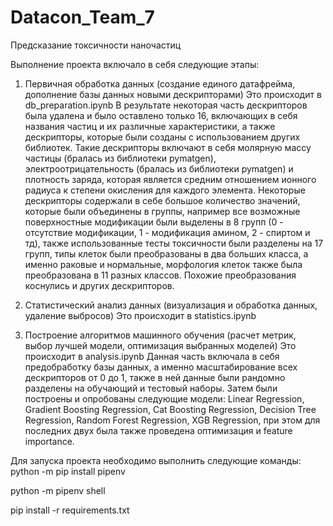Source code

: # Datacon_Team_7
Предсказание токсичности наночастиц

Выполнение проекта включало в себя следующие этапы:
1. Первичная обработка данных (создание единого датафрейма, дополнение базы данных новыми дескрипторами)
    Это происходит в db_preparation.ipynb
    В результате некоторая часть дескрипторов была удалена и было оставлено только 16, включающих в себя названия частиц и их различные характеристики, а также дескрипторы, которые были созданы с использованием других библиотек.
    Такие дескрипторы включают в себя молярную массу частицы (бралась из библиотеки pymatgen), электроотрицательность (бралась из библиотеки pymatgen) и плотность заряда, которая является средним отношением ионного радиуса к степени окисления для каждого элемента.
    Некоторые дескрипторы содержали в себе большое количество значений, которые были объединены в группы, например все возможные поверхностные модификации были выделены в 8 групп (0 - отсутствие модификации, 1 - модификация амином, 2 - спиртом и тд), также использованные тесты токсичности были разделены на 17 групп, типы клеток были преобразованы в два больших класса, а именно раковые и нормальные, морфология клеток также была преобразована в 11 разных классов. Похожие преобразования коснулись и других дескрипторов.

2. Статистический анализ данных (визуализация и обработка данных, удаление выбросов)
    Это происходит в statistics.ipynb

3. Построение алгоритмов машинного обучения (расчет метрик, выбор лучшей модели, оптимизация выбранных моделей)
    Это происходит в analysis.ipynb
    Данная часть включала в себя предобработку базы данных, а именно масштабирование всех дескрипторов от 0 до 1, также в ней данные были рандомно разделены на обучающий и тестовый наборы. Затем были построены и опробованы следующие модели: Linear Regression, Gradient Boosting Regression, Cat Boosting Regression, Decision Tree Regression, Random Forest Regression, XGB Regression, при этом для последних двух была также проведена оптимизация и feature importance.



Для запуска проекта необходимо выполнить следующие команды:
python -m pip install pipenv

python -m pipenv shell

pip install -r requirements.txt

§ **What you are asked to do**: The required answer is the exact run of lines above starting at the line with "Предсказание токсичности наночастиц" and ending at the line with "Данная часть включала", with both ends present.

§ **Your response**:
Предсказание токсичности наночастиц

Выполнение проекта включало в себя следующие этапы:
1. Первичная обработка данных (создание единого датафрейма, дополнение базы данных новыми дескрипторами)
    Это происходит в db_preparation.ipynb
    В результате некоторая часть дескрипторов была удалена и было оставлено только 16, включающих в себя названия частиц и их различные характеристики, а также дескрипторы, которые были созданы с использованием других библиотек.
    Такие дескрипторы включают в себя молярную массу частицы (бралась из библиотеки pymatgen), электроотрицательность (бралась из библиотеки pymatgen) и плотность заряда, которая является средним отношением ионного радиуса к степени окисления для каждого элемента.
    Некоторые дескрипторы содержали в себе большое количество значений, которые были объединены в группы, например все возможные поверхностные модификации были выделены в 8 групп (0 - отсутствие модификации, 1 - модификация амином, 2 - спиртом и тд), также использованные тесты токсичности были разделены на 17 групп, типы клеток были преобразованы в два больших класса, а именно раковые и нормальные, морфология клеток также была преобразована в 11 разных классов. Похожие преобразования коснулись и других дескрипторов.

2. Статистический анализ данных (визуализация и обработка данных, удаление выбросов)
    Это происходит в statistics.ipynb

3. Построение алгоритмов машинного обучения (расчет метрик, выбор лучшей модели, оптимизация выбранных моделей)
    Это происходит в analysis.ipynb
    Данная часть включала в себя предобработку базы данных, а именно масштабирование всех дескрипторов от 0 до 1, также в ней данные были рандомно разделены на обучающий и тестовый наборы. Затем были построены и опробованы следующие модели: Linear Regression, Gradient Boosting Regression, Cat Boosting Regression, Decision Tree Regression, Random Forest Regression, XGB Regression, при этом для последних двух была также проведена оптимизация и feature importance.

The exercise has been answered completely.